Naive Approach: This problem can be solved using recursion and then memoising the result to improve time complexity. To solve this problem, follow the below steps:

Create a function, say countWaysUtil which will accept four parameters that are N, K, sum, and dp. Here N is the sum that K elements are required to have, K is the number of elements consumed, sum is the sum accumulated till now and dp is the matrix to memoise the result.

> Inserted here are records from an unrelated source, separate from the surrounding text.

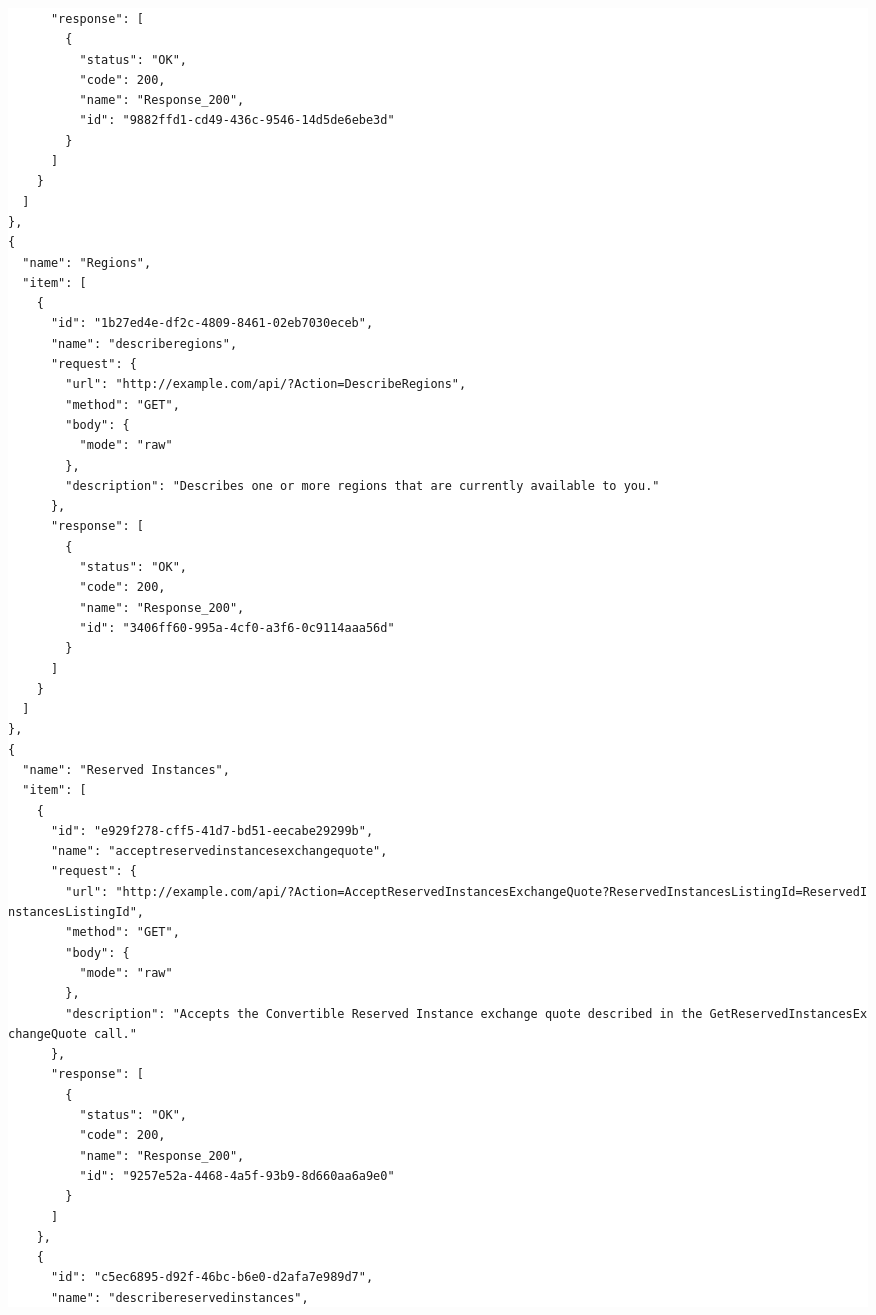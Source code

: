           "response": [
            {
              "status": "OK",
              "code": 200,
              "name": "Response_200",
              "id": "9882ffd1-cd49-436c-9546-14d5de6ebe3d"
            }
          ]
        }
      ]
    },
    {
      "name": "Regions",
      "item": [
        {
          "id": "1b27ed4e-df2c-4809-8461-02eb7030eceb",
          "name": "describeregions",
          "request": {
            "url": "http://example.com/api/?Action=DescribeRegions",
            "method": "GET",
            "body": {
              "mode": "raw"
            },
            "description": "Describes one or more regions that are currently available to you."
          },
          "response": [
            {
              "status": "OK",
              "code": 200,
              "name": "Response_200",
              "id": "3406ff60-995a-4cf0-a3f6-0c9114aaa56d"
            }
          ]
        }
      ]
    },
    {
      "name": "Reserved Instances",
      "item": [
        {
          "id": "e929f278-cff5-41d7-bd51-eecabe29299b",
          "name": "acceptreservedinstancesexchangequote",
          "request": {
            "url": "http://example.com/api/?Action=AcceptReservedInstancesExchangeQuote?ReservedInstancesListingId=ReservedInstancesListingId",
            "method": "GET",
            "body": {
              "mode": "raw"
            },
            "description": "Accepts the Convertible Reserved Instance exchange quote described in the GetReservedInstancesExchangeQuote call."
          },
          "response": [
            {
              "status": "OK",
              "code": 200,
              "name": "Response_200",
              "id": "9257e52a-4468-4a5f-93b9-8d660aa6a9e0"
            }
          ]
        },
        {
          "id": "c5ec6895-d92f-46bc-b6e0-d2afa7e989d7",
          "name": "describereservedinstances",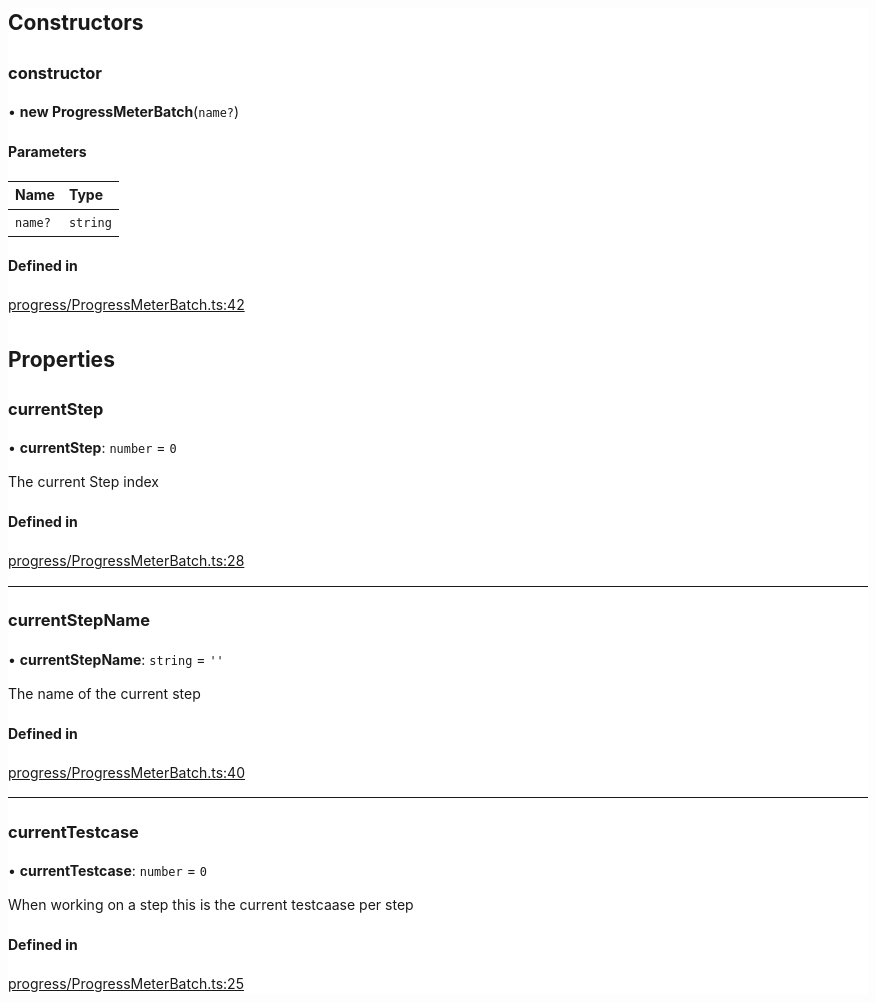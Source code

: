 ## Constructors

### constructor

• **new ProgressMeterBatch**(`name?`)

#### Parameters

| Name | Type |
| :------ | :------ |
| `name?` | `string` |

#### Defined in

[progress/ProgressMeterBatch.ts:42](https://github.com/bitdiver/runner-server/blob/f02eb89/src/progress/ProgressMeterBatch.ts#L42)

## Properties

### currentStep

• **currentStep**: `number` = `0`

The current Step index

#### Defined in

[progress/ProgressMeterBatch.ts:28](https://github.com/bitdiver/runner-server/blob/f02eb89/src/progress/ProgressMeterBatch.ts#L28)

___

### currentStepName

• **currentStepName**: `string` = `''`

The name of the current step

#### Defined in

[progress/ProgressMeterBatch.ts:40](https://github.com/bitdiver/runner-server/blob/f02eb89/src/progress/ProgressMeterBatch.ts#L40)

___

### currentTestcase

• **currentTestcase**: `number` = `0`

When working on a step this is the current testcaase per step

#### Defined in

[progress/ProgressMeterBatch.ts:25](https://github.com/bitdiver/runner-server/blob/f02eb89/src/progress/ProgressMeterBatch.ts#L25)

This function will give the number of ways to get the sum in K numbers.
Now initially call countWaysUtil with arguments N, K, sum=0 and dp as a matrix filled with all -1.
In each recursive call:
- Check for the base cases:
  - If the sum is equal to N and K become 0, then return 1.
  - If the sum exceeds N and K is still greater than 0, then return 0.
- Now, run a for loop from 1 to N, to check the result for each outcome.
- Sum all the results in a variable cnt and return cnt after memoising.
Print the answer according to the above observation.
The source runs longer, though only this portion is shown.